Ng talked about the “outpouring of pure joy” she felt after the Marlins announced her hire and the “glimmer of hope” that she realized this moment would provide for so many people. Then, she said, she thought about the many people that she had a “meaningful intersection” with during her career.

Her words transported me back to the days of elementary school recess where I’d stand amongst the boys and insist that I was tough enough play football with them, to trying to find a place where I fit in as a girl who loved baseball more than anything in the world, to standing in the baseball glove aisle with that pit in my stomach but not really knowing why.

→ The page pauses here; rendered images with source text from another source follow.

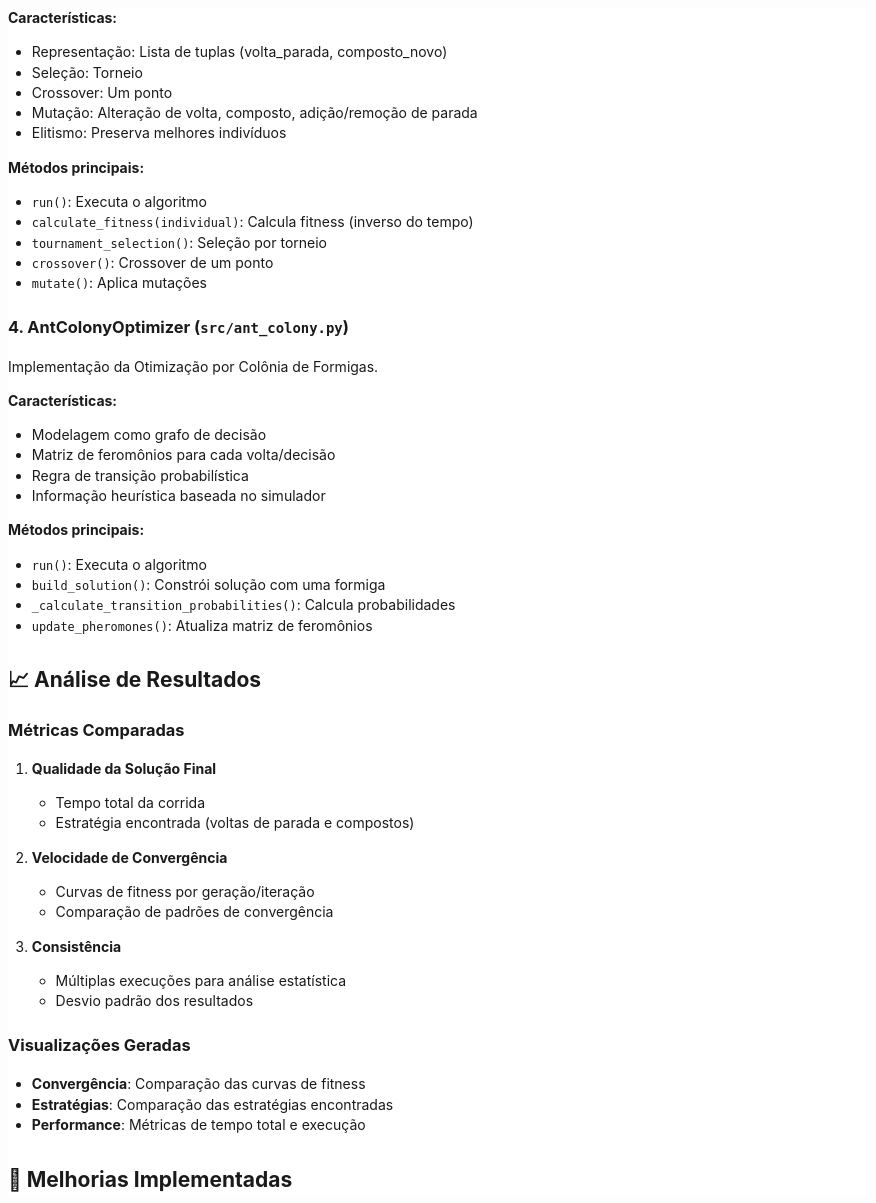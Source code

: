 **Características:**
- Representação: Lista de tuplas (volta_parada, composto_novo)
- Seleção: Torneio
- Crossover: Um ponto
- Mutação: Alteração de volta, composto, adição/remoção de parada
- Elitismo: Preserva melhores indivíduos

**Métodos principais:**
- `run()`: Executa o algoritmo
- `calculate_fitness(individual)`: Calcula fitness (inverso do tempo)
- `tournament_selection()`: Seleção por torneio
- `crossover()`: Crossover de um ponto
- `mutate()`: Aplica mutações

### 4. AntColonyOptimizer (`src/ant_colony.py`)

Implementação da Otimização por Colônia de Formigas.

**Características:**
- Modelagem como grafo de decisão
- Matriz de feromônios para cada volta/decisão
- Regra de transição probabilística
- Informação heurística baseada no simulador

**Métodos principais:**
- `run()`: Executa o algoritmo
- `build_solution()`: Constrói solução com uma formiga
- `_calculate_transition_probabilities()`: Calcula probabilidades
- `update_pheromones()`: Atualiza matriz de feromônios

## 📈 Análise de Resultados

### Métricas Comparadas

1. **Qualidade da Solução Final**
   - Tempo total da corrida
   - Estratégia encontrada (voltas de parada e compostos)

2. **Velocidade de Convergência**
   - Curvas de fitness por geração/iteração
   - Comparação de padrões de convergência

3. **Consistência**
   - Múltiplas execuções para análise estatística
   - Desvio padrão dos resultados

### Visualizações Geradas

- **Convergência**: Comparação das curvas de fitness
- **Estratégias**: Comparação das estratégias encontradas
- **Performance**: Métricas de tempo total e execução

## 🔬 Melhorias Implementadas
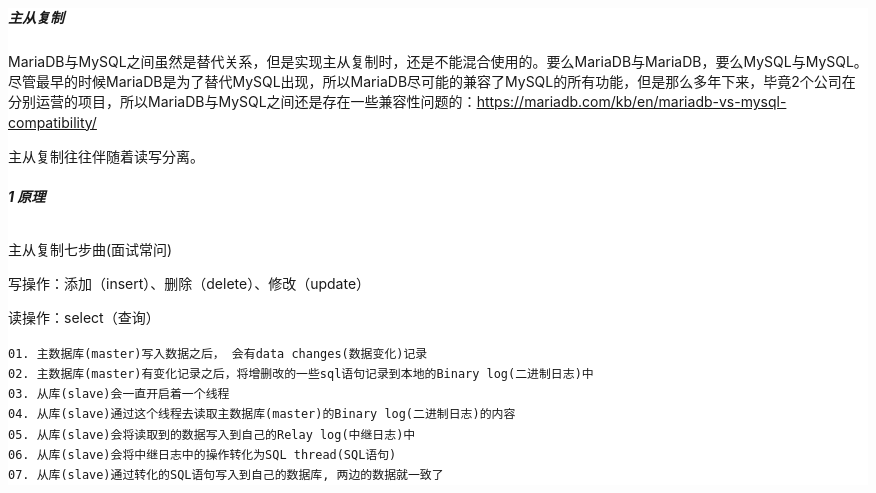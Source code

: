 ##### 主从复制

MariaDB与MySQL之间虽然是替代关系，但是实现主从复制时，还是不能混合使用的。要么MariaDB与MariaDB，要么MySQL与MySQL。尽管最早的时候MariaDB是为了替代MySQL出现，所以MariaDB尽可能的兼容了MySQL的所有功能，但是那么多年下来，毕竟2个公司在分别运营的项目，所以MariaDB与MySQL之间还是存在一些兼容性问题的：https://mariadb.com/kb/en/mariadb-vs-mysql-compatibility/

主从复制往往伴随着读写分离。

###### **1  原理**

主从复制七步曲(面试常问)

写操作：添加（insert）、删除（delete）、修改（update）

读操作：select（查询）

```
01. 主数据库(master)写入数据之后， 会有data changes(数据变化)记录
02. 主数据库(master)有变化记录之后，将增删改的一些sql语句记录到本地的Binary log(二进制日志)中
03. 从库(slave)会一直开启着一个线程
04. 从库(slave)通过这个线程去读取主数据库(master)的Binary log(二进制日志)的内容
05. 从库(slave)会将读取到的数据写入到自己的Relay log(中继日志)中
06. 从库(slave)会将中继日志中的操作转化为SQL thread(SQL语句)
07. 从库(slave)通过转化的SQL语句写入到自己的数据库, 两边的数据就一致了
```
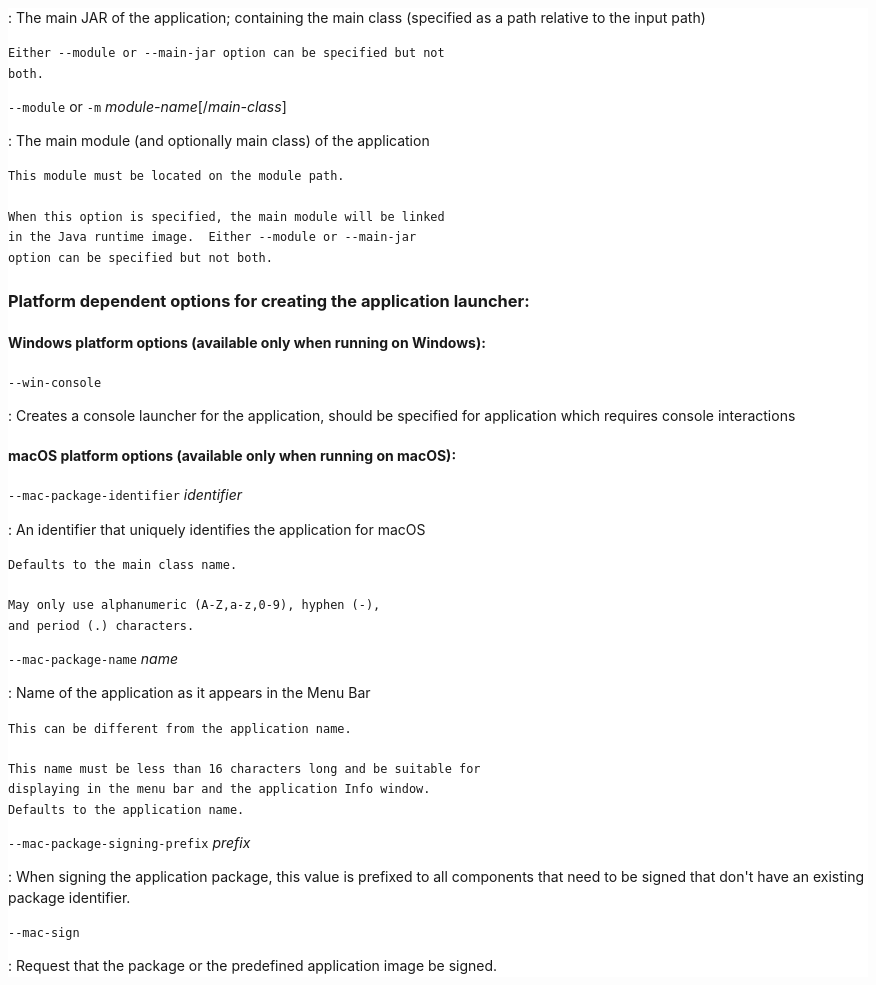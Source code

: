 :   The main JAR of the application; containing the main class
    (specified as a path relative to the input path)

    Either --module or --main-jar option can be specified but not
    both.

<a id="option-module">`--module` or `-m` *module-name*[/*main-class*]</a>

:   The main module (and optionally main class) of the application

    This module must be located on the module path.

    When this option is specified, the main module will be linked
    in the Java runtime image.  Either --module or --main-jar
    option can be specified but not both.


### Platform dependent options for creating the application launcher:


#### Windows platform options (available only when running on Windows):

<a id="option-win-console">`--win-console`</a>

:   Creates a console launcher for the application, should be
    specified for application which requires console interactions

#### macOS platform options (available only when running on macOS):

<a id="option-mac-package-identifier">`--mac-package-identifier` *identifier*</a>

:   An identifier that uniquely identifies the application for macOS

    Defaults to the main class name.

    May only use alphanumeric (A-Z,a-z,0-9), hyphen (-),
    and period (.) characters.

<a id="option-mac-package-name">`--mac-package-name` *name*</a>

:   Name of the application as it appears in the Menu Bar

    This can be different from the application name.

    This name must be less than 16 characters long and be suitable for
    displaying in the menu bar and the application Info window.
    Defaults to the application name.

<a id="option-mac-package-signing-prefix">`--mac-package-signing-prefix` *prefix*</a>

:   When signing the application package, this value is prefixed to all
    components that need to be signed that don't have
    an existing package identifier.

<a id="option-mac-sign">`--mac-sign`</a>

:   Request that the package or the predefined application image be signed.
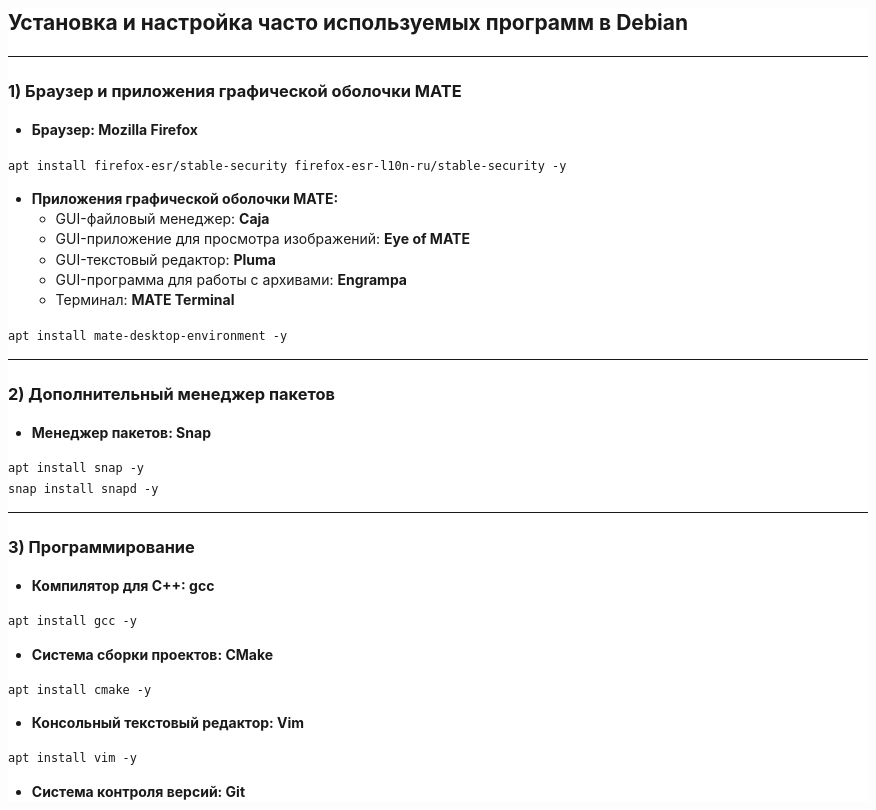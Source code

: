## Установка и настройка часто используемых программ в Debian
---

### 1) Браузер и приложения графической оболочки MATE

* **Браузер: Mozilla Firefox**

```console
apt install firefox-esr/stable-security firefox-esr-l10n-ru/stable-security -y
```

* **Приложения графической оболочки MATE:**
	- GUI-файловый менеджер: __Caja__
	- GUI-приложение для просмотра изображений: __Eye of MATE__
	- GUI-текстовый редактор: __Pluma__
	- GUI-программа для работы с архивами: __Engrampa__
	- Терминал: __MATE Terminal__

```console
apt install mate-desktop-environment -y
```

---

### 2) Дополнительный менеджер пакетов

* **Менеджер пакетов: Snap**

```console
apt install snap -y
snap install snapd -y
```

---

### 3) Программирование

* **Компилятор для C++: gcc**

```console
apt install gcc -y
```

* **Система сборки проектов: CMake**

```console
apt install cmake -y
```

* **Консольный текстовый редактор: Vim**

```console
apt install vim -y
```

* **Система контроля версий: Git**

But then I looked at our new general manager sitting near home plate at Marlins Park with Derek Jeter and Bruce Sherman. And I thought about Ng’s intersection with Fernandez and his intersection with me, standing in his store full of softball gloves that weren’t pink at all and in his facility taking swings against the machine with the virtual softball player. And the pit began to make sense.

@mlb/Twitter

Toward the end of the press conference, someone asked Ng why she thought it had taken so long to break this barrier. That is something I often find myself pondering, as I’m sure many other people do as well.

As I braced for her response, I looked at Ng and then I looked at me, thinking about all the places I have been and all the places I might go.

“I’m not sure,” she said. “I just know that I’m here now.”